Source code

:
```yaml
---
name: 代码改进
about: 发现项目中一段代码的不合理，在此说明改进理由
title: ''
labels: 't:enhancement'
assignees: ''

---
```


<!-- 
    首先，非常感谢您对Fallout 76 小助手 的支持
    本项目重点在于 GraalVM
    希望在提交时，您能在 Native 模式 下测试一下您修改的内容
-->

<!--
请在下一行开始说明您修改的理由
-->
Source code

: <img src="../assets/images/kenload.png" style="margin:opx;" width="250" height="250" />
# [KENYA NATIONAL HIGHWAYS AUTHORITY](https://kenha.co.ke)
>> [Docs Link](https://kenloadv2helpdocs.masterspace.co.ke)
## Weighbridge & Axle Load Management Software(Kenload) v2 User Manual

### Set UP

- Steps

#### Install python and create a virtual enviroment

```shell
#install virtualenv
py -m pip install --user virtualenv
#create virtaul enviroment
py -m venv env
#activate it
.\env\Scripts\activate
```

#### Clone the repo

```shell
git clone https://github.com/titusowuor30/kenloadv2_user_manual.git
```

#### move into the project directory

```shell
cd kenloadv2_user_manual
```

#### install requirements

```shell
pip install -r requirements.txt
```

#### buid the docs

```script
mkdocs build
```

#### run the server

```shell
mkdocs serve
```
┄┄┄┄┄┄┄┄┄┄┄┄┄┄┄┄┄┄┄┄
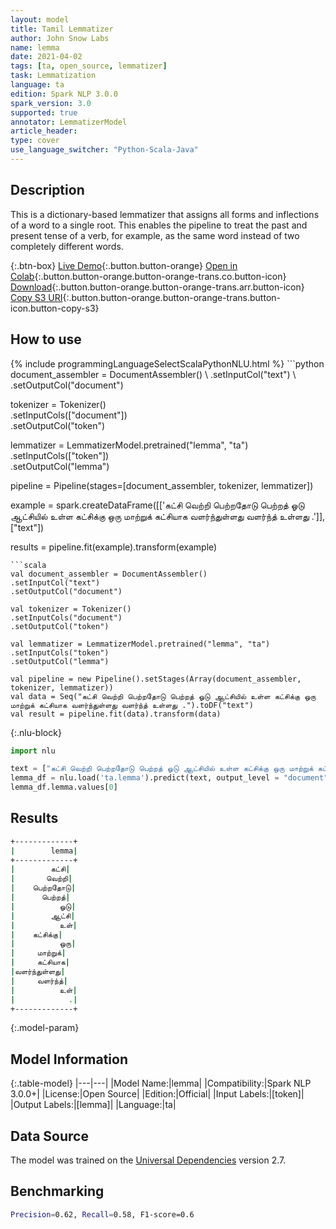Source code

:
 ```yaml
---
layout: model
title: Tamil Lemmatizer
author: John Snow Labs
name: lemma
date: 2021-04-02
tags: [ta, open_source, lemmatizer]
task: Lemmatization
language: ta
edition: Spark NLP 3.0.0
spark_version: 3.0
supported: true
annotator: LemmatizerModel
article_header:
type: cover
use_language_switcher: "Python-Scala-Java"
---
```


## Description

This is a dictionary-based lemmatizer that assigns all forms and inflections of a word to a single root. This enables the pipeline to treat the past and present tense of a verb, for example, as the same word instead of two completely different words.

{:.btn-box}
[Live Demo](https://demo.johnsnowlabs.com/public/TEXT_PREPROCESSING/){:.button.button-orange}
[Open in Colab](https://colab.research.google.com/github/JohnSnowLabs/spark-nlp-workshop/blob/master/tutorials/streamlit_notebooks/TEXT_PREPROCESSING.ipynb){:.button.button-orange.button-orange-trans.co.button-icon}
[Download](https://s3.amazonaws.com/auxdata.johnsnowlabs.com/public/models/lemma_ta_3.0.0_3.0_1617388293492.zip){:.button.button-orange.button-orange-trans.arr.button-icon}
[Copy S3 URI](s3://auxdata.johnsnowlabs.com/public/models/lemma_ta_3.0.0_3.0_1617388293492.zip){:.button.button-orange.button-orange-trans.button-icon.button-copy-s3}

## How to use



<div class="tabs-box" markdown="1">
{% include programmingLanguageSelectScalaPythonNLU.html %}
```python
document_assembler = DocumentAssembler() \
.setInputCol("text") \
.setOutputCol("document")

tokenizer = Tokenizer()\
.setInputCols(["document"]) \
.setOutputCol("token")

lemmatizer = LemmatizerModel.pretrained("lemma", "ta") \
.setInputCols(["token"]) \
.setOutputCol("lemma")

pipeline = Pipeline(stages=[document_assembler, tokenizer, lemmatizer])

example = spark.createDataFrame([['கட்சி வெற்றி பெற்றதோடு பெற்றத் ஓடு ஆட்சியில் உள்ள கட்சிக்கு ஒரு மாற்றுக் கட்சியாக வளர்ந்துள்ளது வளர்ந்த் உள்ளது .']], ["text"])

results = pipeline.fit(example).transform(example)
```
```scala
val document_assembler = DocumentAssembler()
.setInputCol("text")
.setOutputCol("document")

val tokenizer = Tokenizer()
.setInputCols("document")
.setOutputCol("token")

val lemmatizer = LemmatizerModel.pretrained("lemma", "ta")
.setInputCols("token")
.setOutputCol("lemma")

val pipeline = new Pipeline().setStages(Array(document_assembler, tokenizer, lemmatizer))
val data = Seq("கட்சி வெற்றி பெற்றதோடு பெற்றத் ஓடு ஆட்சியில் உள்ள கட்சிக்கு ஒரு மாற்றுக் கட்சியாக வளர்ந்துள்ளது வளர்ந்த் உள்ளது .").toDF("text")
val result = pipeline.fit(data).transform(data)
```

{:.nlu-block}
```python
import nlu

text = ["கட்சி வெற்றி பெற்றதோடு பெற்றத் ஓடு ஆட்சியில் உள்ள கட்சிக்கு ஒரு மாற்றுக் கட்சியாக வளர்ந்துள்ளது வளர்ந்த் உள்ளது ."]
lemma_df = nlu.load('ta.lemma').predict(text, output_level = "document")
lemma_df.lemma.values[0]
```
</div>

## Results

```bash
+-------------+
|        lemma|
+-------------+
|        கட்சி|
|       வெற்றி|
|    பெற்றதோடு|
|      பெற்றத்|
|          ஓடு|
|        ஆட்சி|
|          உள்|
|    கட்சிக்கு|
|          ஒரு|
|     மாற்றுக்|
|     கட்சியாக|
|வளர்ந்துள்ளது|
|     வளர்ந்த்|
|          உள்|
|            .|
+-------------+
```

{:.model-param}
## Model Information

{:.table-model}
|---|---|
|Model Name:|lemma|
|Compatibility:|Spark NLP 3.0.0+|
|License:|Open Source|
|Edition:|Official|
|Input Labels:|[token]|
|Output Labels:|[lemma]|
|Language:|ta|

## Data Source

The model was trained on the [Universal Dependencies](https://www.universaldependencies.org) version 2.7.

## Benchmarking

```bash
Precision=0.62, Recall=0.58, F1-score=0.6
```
┄┄┄┄┄┄┄┄┄┄┄┄┄┄┄┄┄┄┄┄
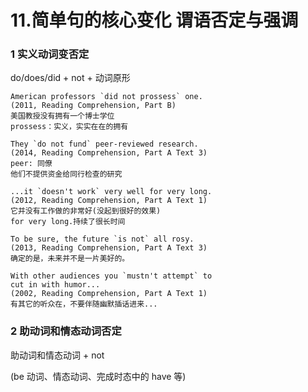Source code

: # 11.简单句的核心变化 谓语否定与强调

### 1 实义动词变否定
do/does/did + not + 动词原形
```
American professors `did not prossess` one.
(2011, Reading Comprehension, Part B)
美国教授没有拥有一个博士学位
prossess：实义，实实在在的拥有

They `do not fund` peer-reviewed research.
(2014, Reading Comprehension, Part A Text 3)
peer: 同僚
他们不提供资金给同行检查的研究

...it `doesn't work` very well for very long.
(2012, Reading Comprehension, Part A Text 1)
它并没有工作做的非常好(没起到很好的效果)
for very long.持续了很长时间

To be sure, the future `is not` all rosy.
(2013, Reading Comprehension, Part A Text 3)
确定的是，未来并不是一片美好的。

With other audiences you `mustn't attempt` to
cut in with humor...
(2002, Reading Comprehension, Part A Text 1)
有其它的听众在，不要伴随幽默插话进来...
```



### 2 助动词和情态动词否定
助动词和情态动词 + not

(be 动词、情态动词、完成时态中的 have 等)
┄┄┄┄┄┄┄┄┄┄┄┄┄┄┄┄┄┄┄┄
**Goal of the exercise:** State how many lines in the records above contain the word "research". Write the number alone.

**Solution to this exercise:** 2